Institute of Neurogenomics, Helmholtz Zentrum München, München, Germany.
Brain. 2022 Jun 3;145(5):1624-1631. doi: 10.1093/brain/awac052.
The recent description of biallelic DNAJC30 variants in Leber hereditary optic neuropathy (LHON) and Leigh syndrome challenged the longstanding assumption for LHON to be exclusively maternally inherited and broadened the genetic spectrum of Leigh syndrome, the most frequent paediatric mitochondrial disease. Herein, we characterize 28 so far unreported individuals from 26 families carrying a homozygous DNAJC30 p.Tyr51Cys founder variant, 24 manifesting with LHON, two manifesting with Leigh syndrome, and two remaining asymptomatic. This collection of unreported variant carriers confirms sex-dependent incomplete penetrance of the homozygous variant given a significant male predominance of disease and the report of asymptomatic homozygous variant carriers. The autosomal recessive LHON patients demonstrate an earlier age of disease onset and a higher rate of idebenone-treated and spontaneous recovery of vision in comparison to reported figures for maternally inherited disease. Moreover, the report of two additional patients with childhood- or adult-onset Leigh syndrome further evidences the association of DNAJC30 with Leigh syndrome, previously only reported in a single childhood-onset case.
近期关于双等位基因DNAJC30变异体与Leber遗传性视神经病变(LHON)和Leigh综合征的报道,挑战了LHON仅通过母系遗传的长期假设,并拓宽了Leigh综合征的遗传谱,Leigh综合征是最常见的儿童线粒体疾病。
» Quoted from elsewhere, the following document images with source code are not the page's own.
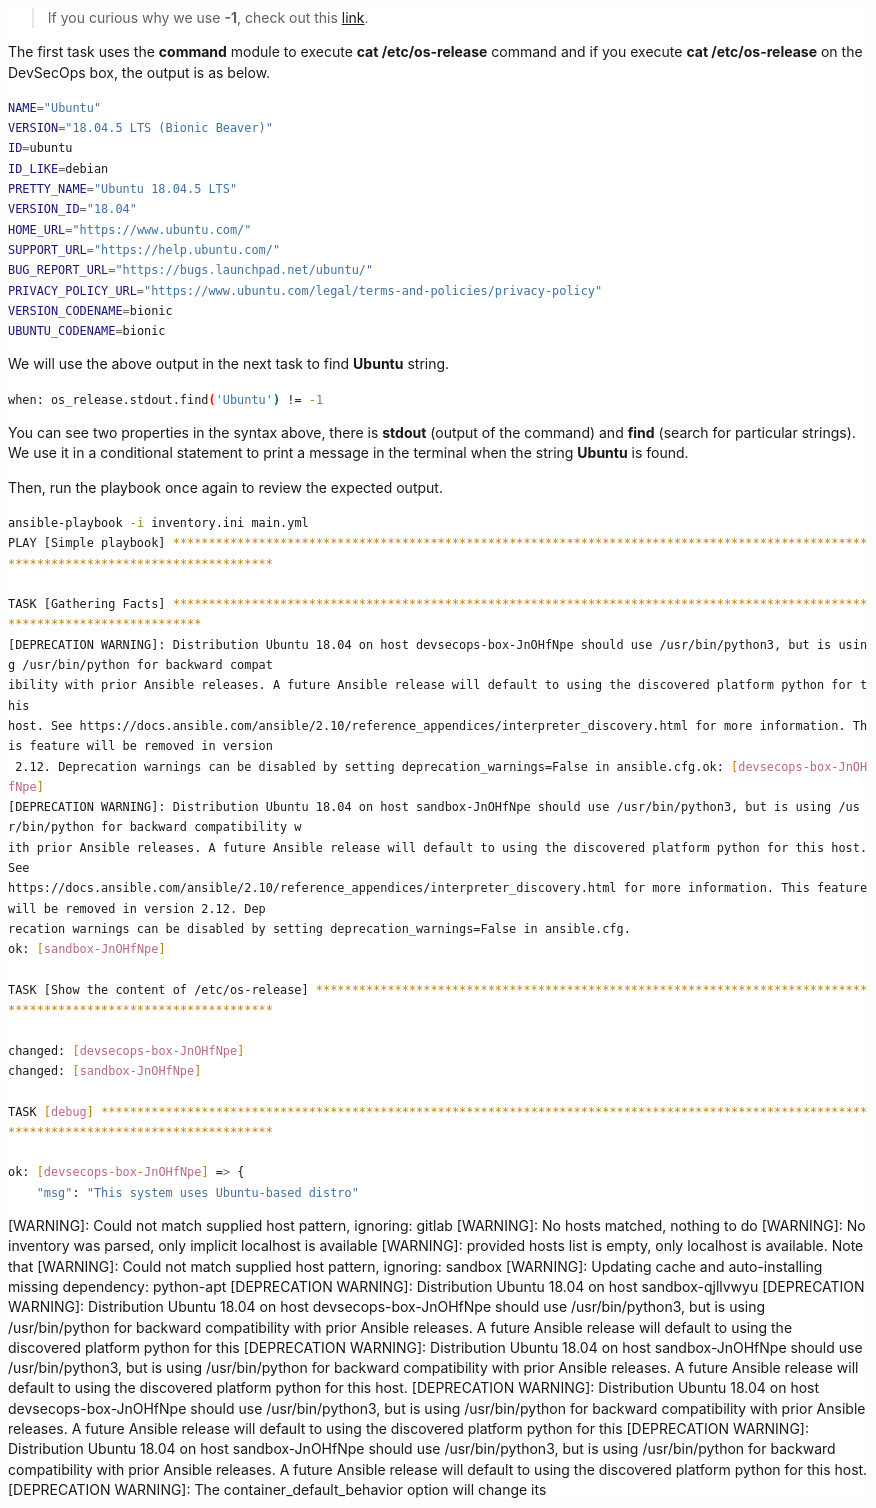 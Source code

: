 > If you curious why we use **-1**, check out this [link](https://docs.python.org/2/library/string.html#string.find).

The first task uses the **command** module to execute **cat /etc/os-release** command and if you execute **cat /etc/os-release** on the DevSecOps box, the output is as below.

```bash
NAME="Ubuntu"
VERSION="18.04.5 LTS (Bionic Beaver)"
ID=ubuntu
ID_LIKE=debian
PRETTY_NAME="Ubuntu 18.04.5 LTS"
VERSION_ID="18.04"
HOME_URL="https://www.ubuntu.com/"
SUPPORT_URL="https://help.ubuntu.com/"
BUG_REPORT_URL="https://bugs.launchpad.net/ubuntu/"
PRIVACY_POLICY_URL="https://www.ubuntu.com/legal/terms-and-policies/privacy-policy"
VERSION_CODENAME=bionic
UBUNTU_CODENAME=bionic
```

We will use the above output in the next task to find **Ubuntu** string.

```bash
when: os_release.stdout.find('Ubuntu') != -1
```

You can see two properties in the syntax above, there is **stdout** (output of the command) and **find** (search for particular strings). We use it in a conditional statement to print a message in the terminal when the string **Ubuntu** is found.

Then, run the playbook once again to review the expected output.

```bash
ansible-playbook -i inventory.ini main.yml
PLAY [Simple playbook] **************************************************************************************************************************************

TASK [Gathering Facts] ****************************************************************************************************************************
[DEPRECATION WARNING]: Distribution Ubuntu 18.04 on host devsecops-box-JnOHfNpe should use /usr/bin/python3, but is using /usr/bin/python for backward compat
ibility with prior Ansible releases. A future Ansible release will default to using the discovered platform python for this 
host. See https://docs.ansible.com/ansible/2.10/reference_appendices/interpreter_discovery.html for more information. This feature will be removed in version
 2.12. Deprecation warnings can be disabled by setting deprecation_warnings=False in ansible.cfg.ok: [devsecops-box-JnOHfNpe]
[DEPRECATION WARNING]: Distribution Ubuntu 18.04 on host sandbox-JnOHfNpe should use /usr/bin/python3, but is using /usr/bin/python for backward compatibility w
ith prior Ansible releases. A future Ansible release will default to using the discovered platform python for this host. See 
https://docs.ansible.com/ansible/2.10/reference_appendices/interpreter_discovery.html for more information. This feature will be removed in version 2.12. Dep
recation warnings can be disabled by setting deprecation_warnings=False in ansible.cfg.
ok: [sandbox-JnOHfNpe]

TASK [Show the content of /etc/os-release] ******************************************************************************************************************

changed: [devsecops-box-JnOHfNpe]
changed: [sandbox-JnOHfNpe]

TASK [debug] ************************************************************************************************************************************************

ok: [devsecops-box-JnOHfNpe] => {
    "msg": "This system uses Ubuntu-based distro"
```

[WARNING]: Could not match supplied host pattern, ignoring: gitlab
[WARNING]: No hosts matched, nothing to do
[WARNING]: No inventory was parsed, only implicit localhost is available
[WARNING]: provided hosts list is empty, only localhost is available. Note that
[WARNING]: Could not match supplied host pattern, ignoring: sandbox
[WARNING]: Updating cache and auto-installing missing dependency: python-apt
[DEPRECATION WARNING]: Distribution Ubuntu 18.04 on host sandbox-qjllvwyu
[DEPRECATION WARNING]: Distribution Ubuntu 18.04 on host devsecops-box-JnOHfNpe should use /usr/bin/python3, but is using /usr/bin/python for backward compatibility with prior Ansible releases. A future Ansible release will default to using the discovered platform python for this
[DEPRECATION WARNING]: Distribution Ubuntu 18.04 on host sandbox-JnOHfNpe should use /usr/bin/python3, but is using /usr/bin/python for backward compatibility with prior Ansible releases. A future Ansible release will default to using the discovered platform python for this host.
[DEPRECATION WARNING]: Distribution Ubuntu 18.04 on host devsecops-box-JnOHfNpe should use /usr/bin/python3, but is using /usr/bin/python for backward compatibility with prior Ansible releases. A future Ansible release will default to using the discovered platform python for this
[DEPRECATION WARNING]: Distribution Ubuntu 18.04 on host sandbox-JnOHfNpe should use /usr/bin/python3, but is using /usr/bin/python for backward compatibility with prior Ansible releases. A future Ansible release will default to using the discovered platform python for this host.
[DEPRECATION WARNING]: The container_default_behavior option will change its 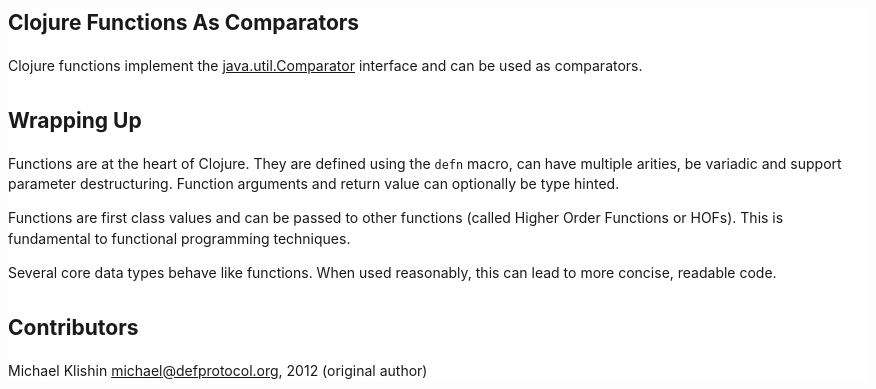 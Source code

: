 
## Clojure Functions As Comparators

Clojure functions implement the [java.util.Comparator](https://docs.oracle.com/javase/7/docs/api/java/util/Comparator.html)
interface and can be used as comparators.


## Wrapping Up

Functions are at the heart of Clojure. They are defined using the `defn` macro, can have multiple arities,
be variadic and support parameter destructuring. Function arguments and return value can optionally be
type hinted.

Functions are first class values and can be passed to other functions (called Higher Order Functions or HOFs).
This is fundamental to functional programming techniques.

Several core data types behave like functions. When used reasonably, this can lead to more concise, readable
code.


## Contributors

Michael Klishin <michael@defprotocol.org>, 2012 (original author)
在此,我们对来自26个家庭的28名此前未报道的个体进行了特征分析,这些个体携带纯合的DNAJC30 p.Tyr51Cys始祖变异体,其中24人表现为LHON,2人表现为Leigh综合征,2人仍无症状。这组未报道的变异体携带者证实了该纯合变异体存在性别依赖性不完全外显率,因为疾病明显以男性为主,且有无症状纯合变异体携带者的报道。与母系遗传疾病的报道数据相比,常染色体隐性遗传的LHON患者疾病发病年龄更早,艾地苯醌治疗和视力自发恢复率更高。此外,另外两名儿童期或成人期发病的Leigh综合征患者的报道进一步证明了DNAJC30与Leigh综合征的关联,此前仅在一例儿童期发病病例中有报道。